What needs to be done: Return the material exactly. Every line must stay as it is.

BEGIN Given records

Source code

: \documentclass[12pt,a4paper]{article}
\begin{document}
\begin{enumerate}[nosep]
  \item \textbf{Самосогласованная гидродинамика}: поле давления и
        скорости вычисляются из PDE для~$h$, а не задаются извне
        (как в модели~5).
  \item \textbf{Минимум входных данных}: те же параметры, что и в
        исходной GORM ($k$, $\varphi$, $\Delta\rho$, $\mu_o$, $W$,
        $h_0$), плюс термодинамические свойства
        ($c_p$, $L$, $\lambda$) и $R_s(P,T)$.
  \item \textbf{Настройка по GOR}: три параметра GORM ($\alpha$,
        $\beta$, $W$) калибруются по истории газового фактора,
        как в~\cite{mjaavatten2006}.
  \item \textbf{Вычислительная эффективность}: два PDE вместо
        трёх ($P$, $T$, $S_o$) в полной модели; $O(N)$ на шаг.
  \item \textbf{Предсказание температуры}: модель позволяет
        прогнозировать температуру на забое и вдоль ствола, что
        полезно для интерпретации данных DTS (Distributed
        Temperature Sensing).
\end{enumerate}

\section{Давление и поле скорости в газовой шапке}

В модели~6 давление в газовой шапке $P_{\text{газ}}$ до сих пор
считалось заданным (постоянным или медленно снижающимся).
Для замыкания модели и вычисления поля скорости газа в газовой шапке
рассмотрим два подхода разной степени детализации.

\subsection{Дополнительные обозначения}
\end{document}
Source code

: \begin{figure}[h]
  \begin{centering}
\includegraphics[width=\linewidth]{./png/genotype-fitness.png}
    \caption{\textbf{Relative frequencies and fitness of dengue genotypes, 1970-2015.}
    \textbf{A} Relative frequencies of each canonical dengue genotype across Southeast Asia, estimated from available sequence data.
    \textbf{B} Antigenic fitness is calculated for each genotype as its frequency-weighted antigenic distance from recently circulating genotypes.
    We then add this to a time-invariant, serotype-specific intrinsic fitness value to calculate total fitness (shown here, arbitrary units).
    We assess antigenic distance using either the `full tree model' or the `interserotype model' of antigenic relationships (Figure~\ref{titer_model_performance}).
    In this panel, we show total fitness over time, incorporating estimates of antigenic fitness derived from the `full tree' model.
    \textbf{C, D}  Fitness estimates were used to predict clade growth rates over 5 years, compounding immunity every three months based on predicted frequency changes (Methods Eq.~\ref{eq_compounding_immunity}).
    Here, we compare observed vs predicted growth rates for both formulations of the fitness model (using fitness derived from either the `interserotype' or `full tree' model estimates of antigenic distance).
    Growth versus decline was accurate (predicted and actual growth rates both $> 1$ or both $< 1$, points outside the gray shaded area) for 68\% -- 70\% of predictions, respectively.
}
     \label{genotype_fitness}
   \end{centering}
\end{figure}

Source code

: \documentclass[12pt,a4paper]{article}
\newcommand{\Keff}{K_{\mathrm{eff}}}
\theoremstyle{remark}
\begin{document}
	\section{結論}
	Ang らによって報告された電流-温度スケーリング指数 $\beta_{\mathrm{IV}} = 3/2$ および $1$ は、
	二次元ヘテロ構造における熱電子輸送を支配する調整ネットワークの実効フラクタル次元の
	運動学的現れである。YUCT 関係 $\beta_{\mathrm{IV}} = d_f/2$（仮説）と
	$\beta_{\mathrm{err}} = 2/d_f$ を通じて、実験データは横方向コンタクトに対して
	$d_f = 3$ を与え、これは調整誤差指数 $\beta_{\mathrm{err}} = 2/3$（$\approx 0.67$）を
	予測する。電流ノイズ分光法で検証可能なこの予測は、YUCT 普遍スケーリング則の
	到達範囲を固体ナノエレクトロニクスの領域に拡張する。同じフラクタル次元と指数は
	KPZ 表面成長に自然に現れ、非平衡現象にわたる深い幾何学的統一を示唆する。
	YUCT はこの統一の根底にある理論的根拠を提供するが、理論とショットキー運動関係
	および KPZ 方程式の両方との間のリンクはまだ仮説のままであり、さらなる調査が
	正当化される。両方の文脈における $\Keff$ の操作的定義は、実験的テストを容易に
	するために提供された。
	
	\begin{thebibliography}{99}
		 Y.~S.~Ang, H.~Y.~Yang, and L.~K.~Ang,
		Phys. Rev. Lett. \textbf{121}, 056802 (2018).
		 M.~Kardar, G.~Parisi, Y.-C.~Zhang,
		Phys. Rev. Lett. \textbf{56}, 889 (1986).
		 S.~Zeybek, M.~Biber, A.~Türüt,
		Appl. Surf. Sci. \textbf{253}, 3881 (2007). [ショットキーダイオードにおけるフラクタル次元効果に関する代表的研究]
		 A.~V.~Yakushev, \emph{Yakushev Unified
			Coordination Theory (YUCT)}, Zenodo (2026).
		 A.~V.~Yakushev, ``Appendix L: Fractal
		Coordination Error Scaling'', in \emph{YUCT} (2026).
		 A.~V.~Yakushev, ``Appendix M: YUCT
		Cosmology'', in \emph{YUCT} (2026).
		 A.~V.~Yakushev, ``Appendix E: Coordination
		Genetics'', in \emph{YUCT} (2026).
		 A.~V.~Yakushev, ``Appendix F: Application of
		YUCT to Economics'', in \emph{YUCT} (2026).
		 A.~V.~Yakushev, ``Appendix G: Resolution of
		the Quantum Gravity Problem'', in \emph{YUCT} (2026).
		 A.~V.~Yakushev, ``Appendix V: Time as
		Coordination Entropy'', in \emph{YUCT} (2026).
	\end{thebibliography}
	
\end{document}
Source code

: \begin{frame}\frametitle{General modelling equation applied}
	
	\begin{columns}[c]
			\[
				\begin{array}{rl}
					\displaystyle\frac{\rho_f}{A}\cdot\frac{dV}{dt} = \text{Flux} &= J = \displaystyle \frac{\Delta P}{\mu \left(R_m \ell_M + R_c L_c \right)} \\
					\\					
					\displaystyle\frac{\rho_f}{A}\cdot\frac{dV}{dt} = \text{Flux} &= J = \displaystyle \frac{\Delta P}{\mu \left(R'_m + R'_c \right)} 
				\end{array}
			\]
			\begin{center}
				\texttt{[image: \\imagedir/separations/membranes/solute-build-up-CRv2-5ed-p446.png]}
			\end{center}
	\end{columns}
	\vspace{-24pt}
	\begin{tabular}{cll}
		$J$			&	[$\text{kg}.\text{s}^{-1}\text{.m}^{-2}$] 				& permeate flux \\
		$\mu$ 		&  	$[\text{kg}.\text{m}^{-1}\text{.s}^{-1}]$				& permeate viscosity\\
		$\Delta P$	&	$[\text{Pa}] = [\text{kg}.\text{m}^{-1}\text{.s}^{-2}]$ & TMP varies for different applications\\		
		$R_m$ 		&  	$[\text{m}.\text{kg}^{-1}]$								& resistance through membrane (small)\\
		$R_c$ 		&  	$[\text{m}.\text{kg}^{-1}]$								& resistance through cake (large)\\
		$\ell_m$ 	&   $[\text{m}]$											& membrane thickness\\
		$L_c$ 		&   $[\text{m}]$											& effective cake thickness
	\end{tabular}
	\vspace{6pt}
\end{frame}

END Given records

Solution to this problem:
Source code

: \documentclass[12pt,a4paper]{article}
\begin{document}
\begin{enumerate}[nosep]
  \item \textbf{Самосогласованная гидродинамика}: поле давления и
        скорости вычисляются из PDE для~$h$, а не задаются извне
        (как в модели~5).
  \item \textbf{Минимум входных данных}: те же параметры, что и в
        исходной GORM ($k$, $\varphi$, $\Delta\rho$, $\mu_o$, $W$,
        $h_0$), плюс термодинамические свойства
        ($c_p$, $L$, $\lambda$) и $R_s(P,T)$.
  \item \textbf{Настройка по GOR}: три параметра GORM ($\alpha$,
        $\beta$, $W$) калибруются по истории газового фактора,
        как в~\cite{mjaavatten2006}.
  \item \textbf{Вычислительная эффективность}: два PDE вместо
        трёх ($P$, $T$, $S_o$) в полной модели; $O(N)$ на шаг.
  \item \textbf{Предсказание температуры}: модель позволяет
        прогнозировать температуру на забое и вдоль ствола, что
        полезно для интерпретации данных DTS (Distributed
        Temperature Sensing).
\end{enumerate}

\section{Давление и поле скорости в газовой шапке}

В модели~6 давление в газовой шапке $P_{\text{газ}}$ до сих пор
считалось заданным (постоянным или медленно снижающимся).
Для замыкания модели и вычисления поля скорости газа в газовой шапке
рассмотрим два подхода разной степени детализации.

\subsection{Дополнительные обозначения}
\end{document}
Source code

: \begin{figure}[h]
  \begin{centering}
\includegraphics[width=\linewidth]{./png/genotype-fitness.png}
    \caption{\textbf{Relative frequencies and fitness of dengue genotypes, 1970-2015.}
    \textbf{A} Relative frequencies of each canonical dengue genotype across Southeast Asia, estimated from available sequence data.
    \textbf{B} Antigenic fitness is calculated for each genotype as its frequency-weighted antigenic distance from recently circulating genotypes.
    We then add this to a time-invariant, serotype-specific intrinsic fitness value to calculate total fitness (shown here, arbitrary units).
    We assess antigenic distance using either the `full tree model' or the `interserotype model' of antigenic relationships (Figure~\ref{titer_model_performance}).
    In this panel, we show total fitness over time, incorporating estimates of antigenic fitness derived from the `full tree' model.
    \textbf{C, D}  Fitness estimates were used to predict clade growth rates over 5 years, compounding immunity every three months based on predicted frequency changes (Methods Eq.~\ref{eq_compounding_immunity}).
    Here, we compare observed vs predicted growth rates for both formulations of the fitness model (using fitness derived from either the `interserotype' or `full tree' model estimates of antigenic distance).
    Growth versus decline was accurate (predicted and actual growth rates both $> 1$ or both $< 1$, points outside the gray shaded area) for 68\% -- 70\% of predictions, respectively.
}
     \label{genotype_fitness}
   \end{centering}
\end{figure}

Source code

: \documentclass[12pt,a4paper]{article}
\newcommand{\Keff}{K_{\mathrm{eff}}}
\theoremstyle{remark}
\begin{document}
	\section{結論}
	Ang らによって報告された電流-温度スケーリング指数 $\beta_{\mathrm{IV}} = 3/2$ および $1$ は、
	二次元ヘテロ構造における熱電子輸送を支配する調整ネットワークの実効フラクタル次元の
	運動学的現れである。YUCT 関係 $\beta_{\mathrm{IV}} = d_f/2$（仮説）と
	$\beta_{\mathrm{err}} = 2/d_f$ を通じて、実験データは横方向コンタクトに対して
	$d_f = 3$ を与え、これは調整誤差指数 $\beta_{\mathrm{err}} = 2/3$（$\approx 0.67$）を
	予測する。電流ノイズ分光法で検証可能なこの予測は、YUCT 普遍スケーリング則の
	到達範囲を固体ナノエレクトロニクスの領域に拡張する。同じフラクタル次元と指数は
	KPZ 表面成長に自然に現れ、非平衡現象にわたる深い幾何学的統一を示唆する。
	YUCT はこの統一の根底にある理論的根拠を提供するが、理論とショットキー運動関係
	および KPZ 方程式の両方との間のリンクはまだ仮説のままであり、さらなる調査が
	正当化される。両方の文脈における $\Keff$ の操作的定義は、実験的テストを容易に
	するために提供された。
	
	\begin{thebibliography}{99}
		 Y.~S.~Ang, H.~Y.~Yang, and L.~K.~Ang,
		Phys. Rev. Lett. \textbf{121}, 056802 (2018).
		 M.~Kardar, G.~Parisi, Y.-C.~Zhang,
		Phys. Rev. Lett. \textbf{56}, 889 (1986).
		 S.~Zeybek, M.~Biber, A.~Türüt,
		Appl. Surf. Sci. \textbf{253}, 3881 (2007). [ショットキーダイオードにおけるフラクタル次元効果に関する代表的研究]
		 A.~V.~Yakushev, \emph{Yakushev Unified
			Coordination Theory (YUCT)}, Zenodo (2026).
		 A.~V.~Yakushev, ``Appendix L: Fractal
		Coordination Error Scaling'', in \emph{YUCT} (2026).
		 A.~V.~Yakushev, ``Appendix M: YUCT
		Cosmology'', in \emph{YUCT} (2026).
		 A.~V.~Yakushev, ``Appendix E: Coordination
		Genetics'', in \emph{YUCT} (2026).
		 A.~V.~Yakushev, ``Appendix F: Application of
		YUCT to Economics'', in \emph{YUCT} (2026).
		 A.~V.~Yakushev, ``Appendix G: Resolution of
		the Quantum Gravity Problem'', in \emph{YUCT} (2026).
		 A.~V.~Yakushev, ``Appendix V: Time as
		Coordination Entropy'', in \emph{YUCT} (2026).
	\end{thebibliography}
	
\end{document}
Source code

: \begin{frame}\frametitle{General modelling equation applied}
	
	\begin{columns}[c]
			\[
				\begin{array}{rl}
					\displaystyle\frac{\rho_f}{A}\cdot\frac{dV}{dt} = \text{Flux} &= J = \displaystyle \frac{\Delta P}{\mu \left(R_m \ell_M + R_c L_c \right)} \\
					\\					
					\displaystyle\frac{\rho_f}{A}\cdot\frac{dV}{dt} = \text{Flux} &= J = \displaystyle \frac{\Delta P}{\mu \left(R'_m + R'_c \right)} 
				\end{array}
			\]
			\begin{center}
				\texttt{[image: \\imagedir/separations/membranes/solute-build-up-CRv2-5ed-p446.png]}
			\end{center}
	\end{columns}
	\vspace{-24pt}
	\begin{tabular}{cll}
		$J$			&	[$\text{kg}.\text{s}^{-1}\text{.m}^{-2}$] 				& permeate flux \\
		$\mu$ 		&  	$[\text{kg}.\text{m}^{-1}\text{.s}^{-1}]$				& permeate viscosity\\
		$\Delta P$	&	$[\text{Pa}] = [\text{kg}.\text{m}^{-1}\text{.s}^{-2}]$ & TMP varies for different applications\\		
		$R_m$ 		&  	$[\text{m}.\text{kg}^{-1}]$								& resistance through membrane (small)\\
		$R_c$ 		&  	$[\text{m}.\text{kg}^{-1}]$								& resistance through cake (large)\\
		$\ell_m$ 	&   $[\text{m}]$											& membrane thickness\\
		$L_c$ 		&   $[\text{m}]$											& effective cake thickness
	\end{tabular}
	\vspace{6pt}
\end{frame}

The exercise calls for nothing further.